The Luxury of Magical Thinking
12 05 05
Recently Joan Didion won the National Book Award for her
glowingly reviewed book, THE YEAR OF MAGICAL THINKING. After
reading the reviews and hearing what commentators had to say
about the book the praise was lavish I went online and ordered
the book. I am awaiting delivery.
The book chronicles the period of Joan Didions life at the
time of the death of her husband which coincided with the
life threatening illness of her daughter.
After the book was finished, her daughter died, tragically.
A friend of mine read the book and called the year of magical
thinking done by Didion as really a year of madness, induced
by grief. It is something which I have given some thought
to since I read the first review of the book, which seems,
indeed, magical in its ability to articulate the emotions
that course through the human spirit when confronted with
profound loss. Having read excerpts, I am eager to consume
the whole.
Grief is consumptive, eating away the insides of the body
and the mind and, in my experience, personally and observationally,
a kind of madness does fall upon the human being experiencing
it.

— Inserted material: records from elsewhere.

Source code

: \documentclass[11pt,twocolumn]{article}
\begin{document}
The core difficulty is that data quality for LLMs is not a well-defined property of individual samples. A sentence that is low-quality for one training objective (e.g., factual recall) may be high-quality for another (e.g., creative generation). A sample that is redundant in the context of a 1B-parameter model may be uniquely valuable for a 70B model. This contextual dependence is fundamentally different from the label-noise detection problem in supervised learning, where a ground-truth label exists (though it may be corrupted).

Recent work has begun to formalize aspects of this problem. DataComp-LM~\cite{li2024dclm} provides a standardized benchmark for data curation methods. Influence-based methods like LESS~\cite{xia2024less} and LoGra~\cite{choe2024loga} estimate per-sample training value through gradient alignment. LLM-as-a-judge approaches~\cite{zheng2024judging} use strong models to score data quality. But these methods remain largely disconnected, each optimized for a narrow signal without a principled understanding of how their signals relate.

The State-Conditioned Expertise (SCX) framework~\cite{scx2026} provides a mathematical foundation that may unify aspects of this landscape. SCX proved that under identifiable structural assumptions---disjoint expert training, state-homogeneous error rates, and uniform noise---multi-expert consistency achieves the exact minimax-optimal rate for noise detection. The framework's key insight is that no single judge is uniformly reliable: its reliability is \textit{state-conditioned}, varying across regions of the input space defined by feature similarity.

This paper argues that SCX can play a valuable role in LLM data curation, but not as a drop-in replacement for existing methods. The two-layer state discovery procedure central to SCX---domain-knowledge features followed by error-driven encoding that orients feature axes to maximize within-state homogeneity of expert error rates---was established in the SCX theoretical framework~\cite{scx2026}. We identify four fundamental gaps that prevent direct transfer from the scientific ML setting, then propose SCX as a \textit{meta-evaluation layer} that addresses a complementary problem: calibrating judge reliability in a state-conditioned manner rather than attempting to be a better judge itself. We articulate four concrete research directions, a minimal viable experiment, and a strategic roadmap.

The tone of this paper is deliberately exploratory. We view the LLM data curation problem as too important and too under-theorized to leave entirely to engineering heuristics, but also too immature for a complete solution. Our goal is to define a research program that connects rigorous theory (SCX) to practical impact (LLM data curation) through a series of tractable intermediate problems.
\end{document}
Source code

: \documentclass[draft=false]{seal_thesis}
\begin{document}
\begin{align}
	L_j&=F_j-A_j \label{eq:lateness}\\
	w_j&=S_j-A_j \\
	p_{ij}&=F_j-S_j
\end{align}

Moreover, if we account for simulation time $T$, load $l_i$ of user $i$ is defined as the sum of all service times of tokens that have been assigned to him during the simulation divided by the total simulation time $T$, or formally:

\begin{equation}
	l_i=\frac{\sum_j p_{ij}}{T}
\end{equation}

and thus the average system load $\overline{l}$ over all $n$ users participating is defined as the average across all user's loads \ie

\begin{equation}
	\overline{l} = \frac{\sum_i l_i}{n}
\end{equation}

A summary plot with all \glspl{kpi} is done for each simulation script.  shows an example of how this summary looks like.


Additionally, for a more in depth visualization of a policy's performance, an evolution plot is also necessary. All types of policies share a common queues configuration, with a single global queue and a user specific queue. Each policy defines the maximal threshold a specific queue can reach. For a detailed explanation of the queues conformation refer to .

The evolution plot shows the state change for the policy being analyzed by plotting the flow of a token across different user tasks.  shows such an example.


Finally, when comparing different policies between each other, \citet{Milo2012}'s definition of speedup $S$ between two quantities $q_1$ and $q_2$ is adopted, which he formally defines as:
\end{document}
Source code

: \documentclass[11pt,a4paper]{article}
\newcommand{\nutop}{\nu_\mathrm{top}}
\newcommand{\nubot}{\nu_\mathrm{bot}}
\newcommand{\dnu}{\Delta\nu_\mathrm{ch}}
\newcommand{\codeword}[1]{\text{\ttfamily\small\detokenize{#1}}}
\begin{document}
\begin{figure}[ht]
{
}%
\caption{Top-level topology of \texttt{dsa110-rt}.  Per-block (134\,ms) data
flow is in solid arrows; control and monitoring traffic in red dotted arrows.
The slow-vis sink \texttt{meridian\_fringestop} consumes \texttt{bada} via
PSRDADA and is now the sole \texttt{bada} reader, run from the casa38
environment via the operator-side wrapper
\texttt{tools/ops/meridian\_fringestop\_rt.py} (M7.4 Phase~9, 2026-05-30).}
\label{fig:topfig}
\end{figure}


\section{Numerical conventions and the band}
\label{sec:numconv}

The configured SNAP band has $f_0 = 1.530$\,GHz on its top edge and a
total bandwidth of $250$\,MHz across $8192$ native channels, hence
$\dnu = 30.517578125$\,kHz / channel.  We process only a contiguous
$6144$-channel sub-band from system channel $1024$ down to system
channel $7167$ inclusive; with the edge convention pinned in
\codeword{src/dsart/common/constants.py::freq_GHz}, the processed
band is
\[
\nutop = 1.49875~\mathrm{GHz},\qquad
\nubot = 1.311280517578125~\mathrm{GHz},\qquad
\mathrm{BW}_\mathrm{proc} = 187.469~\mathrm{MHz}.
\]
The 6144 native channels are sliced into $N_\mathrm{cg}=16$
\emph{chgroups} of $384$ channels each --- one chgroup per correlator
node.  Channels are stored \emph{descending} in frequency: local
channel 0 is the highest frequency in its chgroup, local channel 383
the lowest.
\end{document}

We go on; even when everything in our soul screams; getting
up in the morning, performing functions, straightening up,
showering and shaving and eating bits and pieces even when
it is impossible to remember what bits have been consumed.
In the time since I first heard about THE YEAR OF MAGICAL
THINKING, I have also continued following the news and from
afar have witnessed the continuing tragedies of our world.
Bangladesh has now experienced its first suicide bombing.
In Iraq, the blasts continue, with a daily mounting of the
death toll of both Americans and natives. Around Baghdad,
too, there has been an increase in abductions. A German archeologist
has been seized as well as members of a Christian Aid group,
people of all ages and professions. These poor folks have
been accused of being spies of the occupiers in other words,
us.
To have the time to plunge deep into the anarchy of grief,
to have the financial resources to not be forced back into
the world before you want, to have the intellect and emotional
sensitivity to process deep grief is a great luxury and unavailable
to almost everyone in the world.
Ms. Didions loss[es] are tragic and I am grateful she has
had the luxury of time, financial resources and, above all,
the intellect to process the magical madness that follows
loss. It has provided a beautiful and stunning addition to
the canon of her literature while providing her readers with
profound insights based on her experience.
Yet, at the same time, my mind has been full of wondering
about others in this world that also are faced with inconceivable
loss and stress. I think of photos on the front page of our
newspapers showing hysterical women who have lost husbands,
brothers, sons, daughters, relatives in one sudden mad blast.
The photos have been from Baghdad, London, Madrid, New York,
Delhi, and all the other cities targeted by the coolly mad
men who see and believe that casual, random, unearned death
is both the door to paradise and the road to freedom.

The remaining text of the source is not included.